— Как? Кавалейро уехал в Лиссабон?
— Уже три дня!
— Надолго?
— Да, очень надолго… Он вернется только к выборам, к середине октября…
— Так, так…
В комнату ворвался все еще взбудораженный Бенто с кувшином горячей воды и двумя полотенцами. Барроло перед зеркалом не спеша застегивал куртку.
— Ну, Гонсалиньо, я схожу на конюшню, посмотрю, как там мои лошадки. Не поверишь — от самой Оливейры шли рысью, и хоть бы капля пота! Письмо себе оставишь?
— Да, хочу изучить почерк.
Едва Барроло закрыл за собой дверь, фидалго снова принялся рассказывать слуге упоительную историю схватки. Он вспомнил заново все перипетии, изображал прыжки кобылы, показывал взмахами руки, как разил хлыст, сея ужас и гибель… Наконец, раздевшись до нижнего белья, он прервал свой рассказ.
— Бенто, принеси-ка шляпу… Мне кажется, пуля ее пробила.
Они внимательно осмотрели шляпу. Пристрастный Бенто нашел на тулье вмятины и даже подпалины.
— Пуля ее задела, сеньор доктор!
Фидалго скромно отрицал, как и подобает сильным:
— Нет, Бенто, не задела!.. Когда негодяй стрелял, у него дрогнула рука… Возблагодарим господа, Бенто. Особой опасности не было.

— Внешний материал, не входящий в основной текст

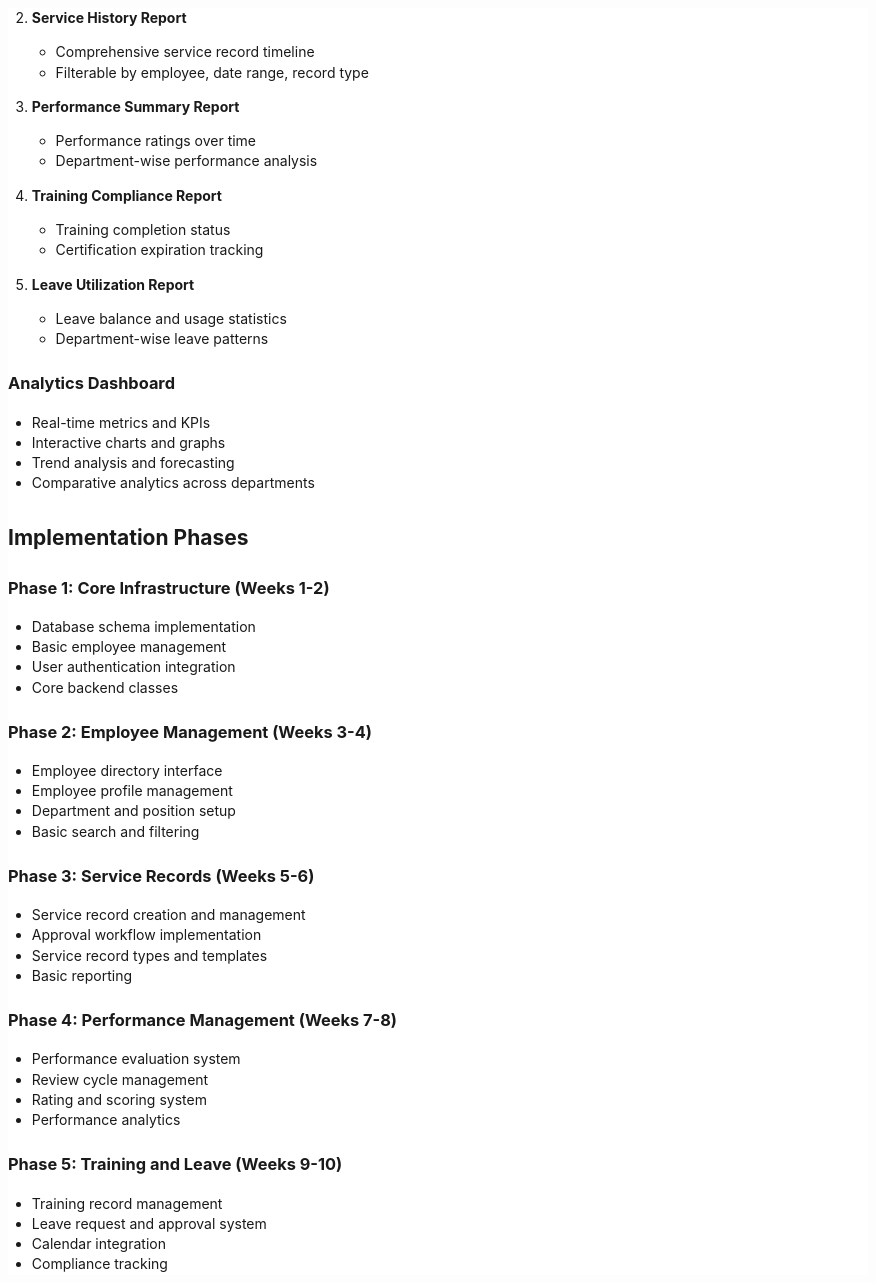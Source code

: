 2. **Service History Report**
   - Comprehensive service record timeline
   - Filterable by employee, date range, record type

3. **Performance Summary Report**
   - Performance ratings over time
   - Department-wise performance analysis

4. **Training Compliance Report**
   - Training completion status
   - Certification expiration tracking

5. **Leave Utilization Report**
   - Leave balance and usage statistics
   - Department-wise leave patterns

### Analytics Dashboard
- Real-time metrics and KPIs
- Interactive charts and graphs
- Trend analysis and forecasting
- Comparative analytics across departments

## Implementation Phases

### Phase 1: Core Infrastructure (Weeks 1-2)
- Database schema implementation
- Basic employee management
- User authentication integration
- Core backend classes

### Phase 2: Employee Management (Weeks 3-4)
- Employee directory interface
- Employee profile management
- Department and position setup
- Basic search and filtering

### Phase 3: Service Records (Weeks 5-6)
- Service record creation and management
- Approval workflow implementation
- Service record types and templates
- Basic reporting

### Phase 4: Performance Management (Weeks 7-8)
- Performance evaluation system
- Review cycle management
- Rating and scoring system
- Performance analytics

### Phase 5: Training and Leave (Weeks 9-10)
- Training record management
- Leave request and approval system
- Calendar integration
- Compliance tracking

Одевшись, он снова взял письмо и перечитал его, шагая по комнате. Да, без сомнения, это работа старух Лоузада. Но на этот раз их злоречие, направленное против бедного Жозе без Роли, не причинило вреда — напротив, принесло пользу, как раскаленное железо, прижигающее рану. Бедняга обратил внимание только на обидное прозвище, данное ему злоречивыми остряками клуба и бульваров. Другую же сплетню, страшную, — о том, как расцвела Грасинья под жаркими лучами любви, — он почти не понял, отмахнулся от нее небрежно, по своему простодушию. Стрела угодила мимо цели; но, пронесшись над головой Барроло, она вонзилась в Грасинью, ранила ее уязвимую гордость, ее чуткое чувство чести и показала бедной глупышке, что имя ее и даже сердце топчут на уличной мостовой грязные ноги старух! Конечно, ее любовь не угаснет от этого унижения — устояла же она перед лицом куда более тяжкой обиды, но, будем надеяться, Грасинья станет осмотрительней, осторожней; теперь, когда Андре уехал и исчезло роковое искушение, в ее душе исподволь, тайком возобладают благоразумие и скромность. Так подлая анонимка окажет Грасинье услугу, послужит ей предупреждением, как грозные письмена на стене. Две злобные старухи думали посеять в «Угловом доме» горе и разлад, а их письмо, быть может, восстановит исчезнувшее было согласие, и (при этой мысли Гонсало потер руки), — такое уж счастливое сегодня утро — зло обернется добром!
— Бенто, где сеньора дона Граса?
— Барышня к себе пошла, сеньор доктор.
Девичья комнатка Грасиньи — светлая, окнами в сад — ни в чем не изменилась за эти годы. Там по-прежнему стояла кровать изящной работы с инкрустацией, прелестный туалет, принадлежавший некогда королеве Марии Франциске Савойской, диван и кресла, крытые бледных тонов кашемиром, на котором прилежная Грасинья много лет вышивала черных ястребов. Наезжая в «Башню», Грасинья любила вспомнить в этой комнатке свои девичьи годы, роясь в ящиках, листая английские романы, стоявшие в застекленном шкафике, или просто глядя с балкона на милые места, на зеленеющие земли, уходящие к холмам Валверде, столь тесно связанные с ее жизнью, что каждое дерево говорило сердцу и каждый укромный уголок был уголком души.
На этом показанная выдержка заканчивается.